The latest national energy plan from Australia’s market operator indicates that commitments made at COP28 to triple renewable generation capacity by 2030 are achievable with increased investment in generation, storage and transmission.

Clean Energy Council Chief Executive, Kane Thornton said the plan was a call to action that places the urgent need to support the industry in building new renewable generation and storage in sharp focus.

“This reaffirms renewables are the key to meeting the energy needs of Australian homes and businesses, and our commitment to achieving net-zero by 2050,” said Clean Energy Council Chief Executive, Kane Thornton.

“Renewables lead the pack in providing the most reliable energy at the lowest cost, right now, and into the future.

“The debates around this are effectively over and can now be placed in the category of unhelpful distractions as the renewables industry gets on with the job of building what is required to secure Australia’s future.”

The Draft 2024 Integrated System Plan (ISP) is a roadmap for the energy transition.

The ISP includes an optimal development path of generation, storage and transmission investments needed to meet the energy needs of homes and businesses as Australia transitions to a net-zero economy by 2050.

The plan highlights the urgency for investment to ensure that Australians can continue to have access to safe, reliable and affordable energy.

Some of the key features of the plan include:

  • Building a total of 10,000 km of new and upgraded transmission infrastructure by 2050, of which approximately 25 per cent is under construction, and 50 per cent to be delivered by 2030.

  • Earlier need for renewable energy, increasing to 6 GW per year under AEMO’s Step Change scenario during the decade, compared to 4 GW in the 2022 ISP.

  • A tripling of large-scale variable renewable generation to 57 GW by 2030, with a further seven-fold increase to 126 GW by 2050.

  • Increased need for dispatchable supply, and a shift towards consumer-owned storage, through quadrupling rooftop solar PV capacity to 72 GW by 2050.

  • Accelerating the retirement of all coal-fired power stations in the National Electricity Market by 2038, five years earlier than in the 2022 ISP.

“Continued coordination between federal, state and territory governments on calibrating policies to attract and sustain investment will be the cornerstone of the success of every aspect of Australia’s clean energy transformation,” said Thornton.

The 2024 Draft ISP also highlights the continued influence of record demand for clean energy technologies, materials, investment and labour on supply chains, predominantly driven by public incentive programs such as the Biden Administration’s Inflation Reduction Act in the United States, and the European Union’s Green Industrial Plan 2022, among others.

The plan also indicates that a record number of Australians are turning to solar PV to better manage their energy costs and reduce their bills.
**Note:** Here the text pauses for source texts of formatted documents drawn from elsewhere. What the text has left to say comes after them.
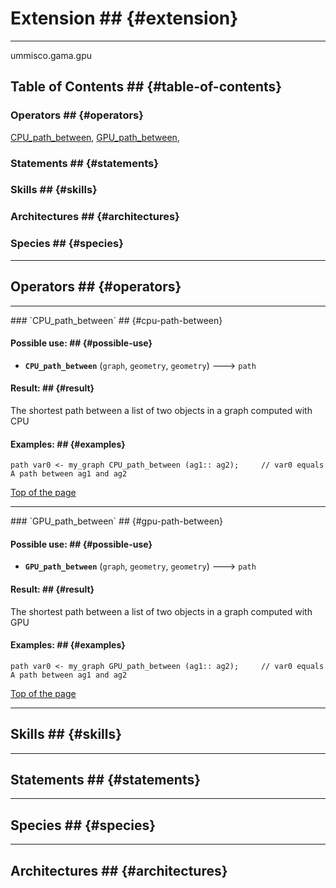 # Extension ## {#extension}

----

 ummisco.gama.gpu

## Table of Contents ## {#table-of-contents}
### Operators ## {#operators}
[CPU_path_between](references#cpu_path_between), [GPU_path_between](references#gpu_path_between), 

### Statements ## {#statements}


### Skills ## {#skills}


### Architectures ## {#architectures}



### Species ## {#species}



----

## Operators ## {#operators}
	
    	
----
[//]: # (keyword|operator_CPU_path_between)
<div class='gama-keyword-style' id ='410_0_1633_operator-CPU-path-between'></div>
### `CPU_path_between` ## {#cpu-path-between}

#### Possible use:  ## {#possible-use}
  *  **`CPU_path_between`** (`graph`, `geometry`, `geometry`) --->  `path` 

#### Result:  ## {#result}
The shortest path between a list of two objects in a graph computed with CPU

#### Examples:  ## {#examples}
```
path var0 <- my_graph CPU_path_between (ag1:: ag2); 	// var0 equals A path between ag1 and ag2
```
  

[Top of the page](references#table-of-contents)
  	
    	
----
[//]: # (keyword|operator_GPU_path_between)
<div class='gama-keyword-style' id ='410_1_1634_operator-GPU-path-between'></div>
### `GPU_path_between` ## {#gpu-path-between}

#### Possible use:  ## {#possible-use}
  *  **`GPU_path_between`** (`graph`, `geometry`, `geometry`) --->  `path` 

#### Result:  ## {#result}
The shortest path between a list of two objects in a graph computed with GPU

#### Examples:  ## {#examples}
```
path var0 <- my_graph GPU_path_between (ag1:: ag2); 	// var0 equals A path between ag1 and ag2
```
  

[Top of the page](references#table-of-contents)
  	

----

## Skills ## {#skills}
	

----

## Statements ## {#statements}
		
	
----

## Species ## {#species}
	
	
----

## Architectures  ## {#architectures}
	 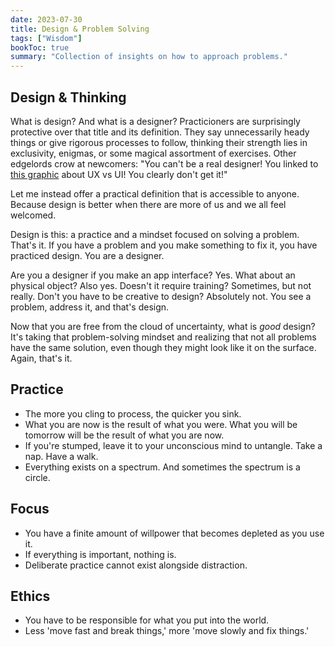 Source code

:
 ```yaml
---
date: 2023-07-30
title: Design & Problem Solving
tags: ["Wisdom"]
bookToc: true
summary: "Collection of insights on how to approach problems."
---
```


## Design & Thinking
What is design? And what is a designer? Practicioners are surprisingly protective over that title and its definition. They say unnecessarily heady things or give rigorous processes to follow, thinking their strength lies in exclusivity, enigmas, or some magical assortment of exercises. Other edgelords crow at newcomers: "You can't be a real designer! You linked to [this graphic](https://intrasee.com/wp-content/uploads/2016/05/UX-vs-UI.png) about UX vs UI! You clearly don't get it!" 

Let me instead offer a practical definition that is accessible to anyone. Because design is better when there are more of us and we all feel welcomed.

Design is this: a practice and a mindset focused on solving a problem. That's it. If you have a problem and you make something to fix it, you have practiced design. You are a designer.

Are you a designer if you make an app interface? Yes. What about an physical object? Also yes. Doesn't it require training? Sometimes, but not really. Don't you have to be creative to design? Absolutely not. You see a problem, address it, and that's design.

Now that you are free from the cloud of uncertainty, what is _good_ design? It's taking that problem-solving mindset and realizing that not all problems have the same solution, even though they might look like it on the surface. Again, that's it.

## Practice
- The more you cling to process, the quicker you sink.
- What you are now is the result of what you were. What you will be tomorrow will be the result of what you are now. 
- If you're stumped, leave it to your unconscious mind to untangle. Take a nap. Have a walk.
- Everything exists on a spectrum. And sometimes the spectrum is a circle. 

## Focus
- You have a finite amount of willpower that becomes depleted as you use it.
- If everything is important, nothing is.
- Deliberate practice cannot exist alongside distraction.

## Ethics
- You have to be responsible for what you put into the world.
- Less 'move fast and break things,' more 'move slowly and fix things.' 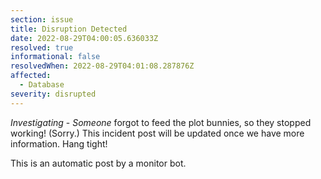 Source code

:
 ```yaml
---
section: issue
title: Disruption Detected
date: 2022-08-29T04:00:05.636033Z
resolved: true
informational: false
resolvedWhen: 2022-08-29T04:01:08.287876Z
affected:
  - Database
severity: disrupted
---
```

*Investigating* - _Someone_ forgot to feed the plot bunnies, so they stopped working! (Sorry.) This incident post will be updated once we have more information. Hang tight!

This is an automatic post by a monitor bot.
         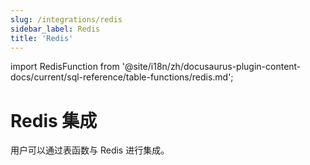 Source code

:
 ```yaml
---
slug: /integrations/redis
sidebar_label: Redis
title: 'Redis'
---
```


import RedisFunction from '@site/i18n/zh/docusaurus-plugin-content-docs/current/sql-reference/table-functions/redis.md';


# Redis 集成

用户可以通过表函数与 Redis 进行集成。

<RedisFunction/>
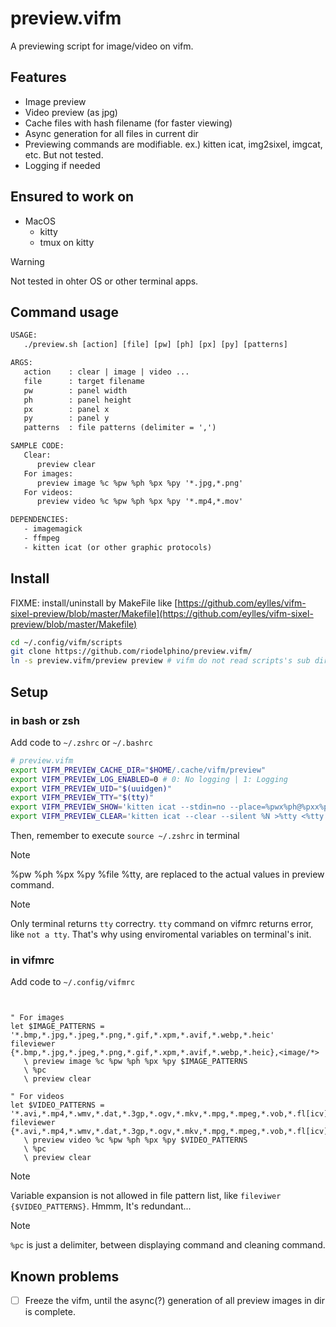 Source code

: # preview.vifm

A previewing script for image/video on vifm.


## Features

   - Image preview
   - Video preview (as jpg)
   - Cache files with hash filename (for faster viewing)
   - Async generation for all files in current dir
   - Previewing commands are modifiable. ex.) kitten icat, img2sixel, imgcat, etc. But not tested.
   - Logging if needed

## Ensured to work on

   - MacOS
      - kitty
      - tmux on kitty
   
   > [!Warning]
   > Not tested in ohter OS or other terminal apps.



## Command usage

```txt
USAGE:
   ./preview.sh [action] [file] [pw] [ph] [px] [py] [patterns]

ARGS:
   action    : clear | image | video ...
   file      : target filename
   pw        : panel width
   ph        : panel height
   px        : panel x
   py        : panel y
   patterns  : file patterns (delimiter = ',')

SAMPLE CODE:
   Clear:
      preview clear
   For images:
      preview image %c %pw %ph %px %py '*.jpg,*.png'
   For videos:
      preview video %c %pw %ph %px %py '*.mp4,*.mov'

DEPENDENCIES:
   - imagemagick
   - ffmpeg
   - kitten icat (or other graphic protocols)
```

## Install

FIXME: install/uninstall by MakeFile like
[https://github.com/eylles/vifm-sixel-preview/blob/master/Makefile](https://github.com/eylles/vifm-sixel-preview/blob/master/Makefile)

```bash
cd ~/.config/vifm/scripts
git clone https://github.com/riodelphino/preview.vifm/
ln -s preview.vifm/preview preview # vifm do not read scripts's sub dir somewhy, so link it.
```

## Setup


### in bash or zsh

Add code to `~/.zshrc` or `~/.bashrc`
```bash
# preview.vifm
export VIFM_PREVIEW_CACHE_DIR="$HOME/.cache/vifm/preview"
export VIFM_PREVIEW_LOG_ENABLED=0 # 0: No logging | 1: Logging
export VIFM_PREVIEW_UID="$(uuidgen)"
export VIFM_PREVIEW_TTY="$(tty)"
export VIFM_PREVIEW_SHOW='kitten icat --stdin=no --place=%pwx%ph@%pxx%py --scale-up --transfer-mode=file "%file" >%tty <%tty'
export VIFM_PREVIEW_CLEAR='kitten icat --clear --silent %N >%tty <%tty &'
```
Then, remember to execute `source ~/.zshrc` in terminal

> [!Note]
> %pw %ph %px %py %file %tty, are replaced to the actual values in preview command.

> [!Note]
> Only terminal returns `tty` correctry. `tty` command on vifmrc returns error, like `not a tty`. That's why using enviromental variables on terminal's init.


### in vifmrc

Add code to `~/.config/vifmrc`

```vim


" For images
let $IMAGE_PATTERNS = '*.bmp,*.jpg,*.jpeg,*.png,*.gif,*.xpm,*.avif,*.webp,*.heic'
fileviewer {*.bmp,*.jpg,*.jpeg,*.png,*.gif,*.xpm,*.avif,*.webp,*.heic},<image/*>
   \ preview image %c %pw %ph %px %py $IMAGE_PATTERNS
   \ %pc
   \ preview clear

" For videos
let $VIDEO_PATTERNS = '*.avi,*.mp4,*.wmv,*.dat,*.3gp,*.ogv,*.mkv,*.mpg,*.mpeg,*.vob,*.fl[icv],*.m2v,*.mov,*.webm,*.ts,*.mts,*.m4v,*.r[am],*.qt,*.divx,*.as[fx]'
fileviewer {*.avi,*.mp4,*.wmv,*.dat,*.3gp,*.ogv,*.mkv,*.mpg,*.mpeg,*.vob,*.fl[icv],*.m2v,*.mov,*.webm,*.ts,*.mts,*.m4v,*.r[am],*.qt,*.divx,*.as[f},
   \ preview video %c %pw %ph %px %py $VIDEO_PATTERNS
   \ %pc
   \ preview clear
```

> [!Note]
> Variable expansion is not allowed in file pattern list, like `fileviwer {$VIDEO_PATTERNS}`. Hmmm, It's redundant...

> [!Note]
> `%pc` is just a delimiter, between displaying command and cleaning command.


## Known problems

- [ ] Freeze the vifm, until the async(?) generation of all preview images in dir is complete.


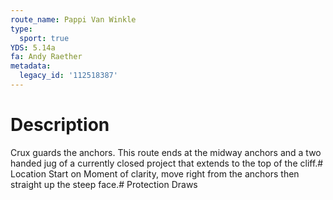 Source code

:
 ```yaml
---
route_name: Pappi Van Winkle
type:
  sport: true
YDS: 5.14a
fa: Andy Raether
metadata:
  legacy_id: '112518387'
---
```

# Description
Crux guards the anchors. This route ends at the midway anchors and a two handed jug of a currently closed project that extends to the top of the cliff.# Location
Start on Moment of clarity, move right from the anchors then straight up the steep face.# Protection
Draws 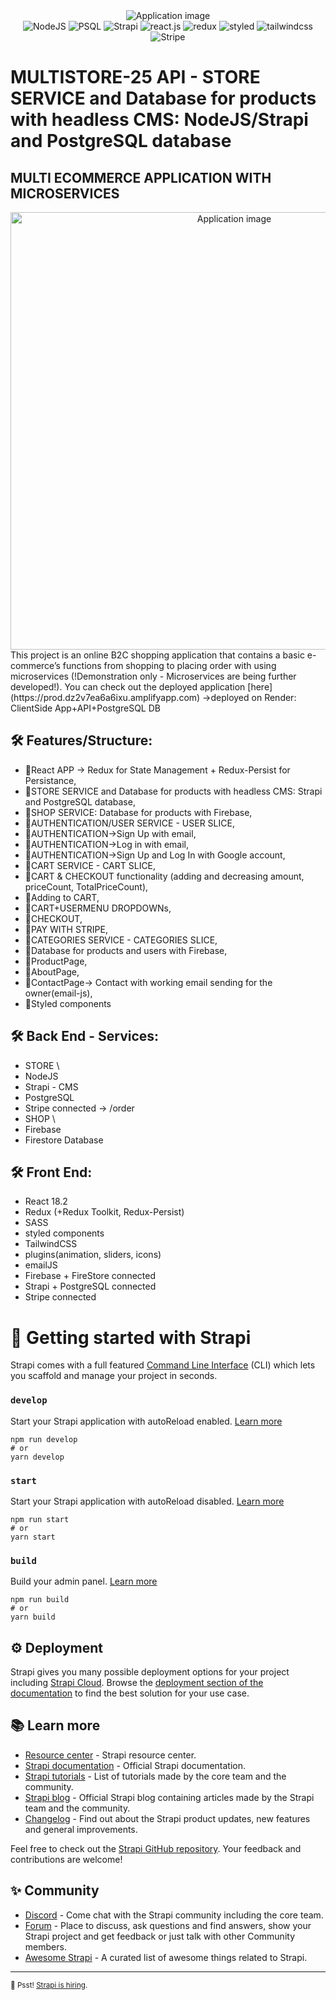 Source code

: <div align="center">
  <img alt="Application image" src="https://cdn.shopify.com/s/files/1/0070/7032/files/ecommerce_apps.jpg?v=1665592014" />
</div>
  <div align="center">
    <img src="https://img.shields.io/badge/-Nodejs-black?style=for-the-badge&logoColor=white&logo=nodejs&color=764ABC" alt="NodeJS" />
    <img src="https://img.shields.io/badge/-Postgresql-black?style=for-the-badge&logoColor=white&logo=PostgreSQL&color=61DAFB" alt="PSQL" />
    <img src="https://img.shields.io/badge/-Strapi-black?style=for-the-badge&logoColor=white&logo=strapi&color=764ABC" alt="Strapi" />
    <img src="https://img.shields.io/badge/-React_JS-black?style=for-the-badge&logoColor=white&logo=react&color=61DAFB" alt="react.js" />
    <img src="https://img.shields.io/badge/-Redux-black?style=for-the-badge&logoColor=white&logo=redux&color=764ABC" alt="redux" />
    <img src="https://img.shields.io/badge/-Styled-black?style=for-the-badge&logoColor=white&logo=styled&color=06B6D4" alt="styled" />
    <img src="https://img.shields.io/badge/-Tailwind_CSS-black?style=for-the-badge&logoColor=white&logo=tailwindcss&color=06B6D4" alt="tailwindcss" />
    <img src="https://img.shields.io/badge/-Stripe-black?style=for-the-badge&logoColor=white&logo=stripe&color=764ABC" alt="Stripe" />
  </div>

# MULTISTORE-25 API - STORE SERVICE and Database for products with headless CMS: NodeJS/Strapi and PostgreSQL database

## MULTI ECOMMERCE APPLICATION WITH MICROSERVICES

<div align="center">
  <img alt="Application image" src="https://vargaae.hu/images/projects/multi-micro-store-24-git.png" width="700" />
</div>
This project is an online B2C shopping application that contains a basic e-commerce’s
    functions from shopping to placing order with
    using microservices (!Demonstration only - Microservices are being further developed!).
You can check out the deployed application [here](https://prod.dz2v7ea6a6ixu.amplifyapp.com)
->deployed on Render: ClientSide App+API+PostgreSQL DB

## 🛠 Features/Structure:

- 🚀React APP -> Redux for State Management + Redux-Persist for Persistance,
- 🚀STORE SERVICE and Database for products with headless CMS: Strapi and PostgreSQL database,
- 🚀SHOP SERVICE: Database for products with Firebase,
- 🚀AUTHENTICATION/USER SERVICE - USER SLICE,
- 🚀AUTHENTICATION->Sign Up with email,
- 🚀AUTHENTICATION->Log in with email,
- 🚀AUTHENTICATION->Sign Up and Log In with Google account,
- 🚀CART SERVICE - CART SLICE,
- 🚀CART & CHECKOUT functionality (adding and decreasing amount, priceCount, TotalPriceCount),
- 🚀Adding to CART,
- 🚀CART+USERMENU DROPDOWNs,
- 🚀CHECKOUT,
- 🚀PAY WITH STRIPE,
- 🚀CATEGORIES SERVICE - CATEGORIES SLICE,
- 🚀Database for products and users with Firebase,
- 🚀ProductPage,
- 🚀AboutPage,
- 🚀ContactPage-> Contact with working email sending for the owner(email-js),
- 🚀Styled components

## 🛠 Back End - Services:

- STORE \
- NodeJS
- Strapi - CMS
- PostgreSQL
- Stripe connected -> /order
- SHOP \
- Firebase
- Firestore Database

## 🛠 Front End:

- React 18.2
- Redux (+Redux Toolkit, Redux-Persist)
- SASS
- styled components
- TailwindCSS
- plugins(animation, sliders, icons)
- emailJS
- Firebase + FireStore connected
- Strapi + PostgreSQL connected
- Stripe connected

# 🚀 Getting started with Strapi

Strapi comes with a full featured [Command Line Interface](https://docs.strapi.io/dev-docs/cli) (CLI) which lets you scaffold and manage your project in seconds.

### `develop`

Start your Strapi application with autoReload enabled. [Learn more](https://docs.strapi.io/dev-docs/cli#strapi-develop)

```
npm run develop
# or
yarn develop
```

### `start`

Start your Strapi application with autoReload disabled. [Learn more](https://docs.strapi.io/dev-docs/cli#strapi-start)

```
npm run start
# or
yarn start
```

### `build`

Build your admin panel. [Learn more](https://docs.strapi.io/dev-docs/cli#strapi-build)

```
npm run build
# or
yarn build
```

## ⚙️ Deployment

Strapi gives you many possible deployment options for your project including [Strapi Cloud](https://cloud.strapi.io). Browse the [deployment section of the documentation](https://docs.strapi.io/dev-docs/deployment) to find the best solution for your use case.

## 📚 Learn more

- [Resource center](https://strapi.io/resource-center) - Strapi resource center.
- [Strapi documentation](https://docs.strapi.io) - Official Strapi documentation.
- [Strapi tutorials](https://strapi.io/tutorials) - List of tutorials made by the core team and the community.
- [Strapi blog](https://strapi.io/blog) - Official Strapi blog containing articles made by the Strapi team and the community.
- [Changelog](https://strapi.io/changelog) - Find out about the Strapi product updates, new features and general improvements.

Feel free to check out the [Strapi GitHub repository](https://github.com/strapi/strapi). Your feedback and contributions are welcome!

## ✨ Community

- [Discord](https://discord.strapi.io) - Come chat with the Strapi community including the core team.
- [Forum](https://forum.strapi.io/) - Place to discuss, ask questions and find answers, show your Strapi project and get feedback or just talk with other Community members.
- [Awesome Strapi](https://github.com/strapi/awesome-strapi) - A curated list of awesome things related to Strapi.

---

<sub>🤫 Psst! [Strapi is hiring](https://strapi.io/careers).</sub>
AEMO aims to build greater consumer trust in successfully connecting home storage systems to the grid, further driving down household energy bills by generating, storing and using their energy supply when it best suits them.

“The success of Australia’s energy transformation will also rely on demonstrating continued resolve in meeting our commitments, and making the case that Australia is the natural home for renewable energy investment in a more competitive global marketplace racing towards net zero,” Thornton said.

The Clean Energy Council will consult with members on the details of the Draft ISP and look forward to working alongside AEMO on the finalisation and implementation of the 2024 ISP.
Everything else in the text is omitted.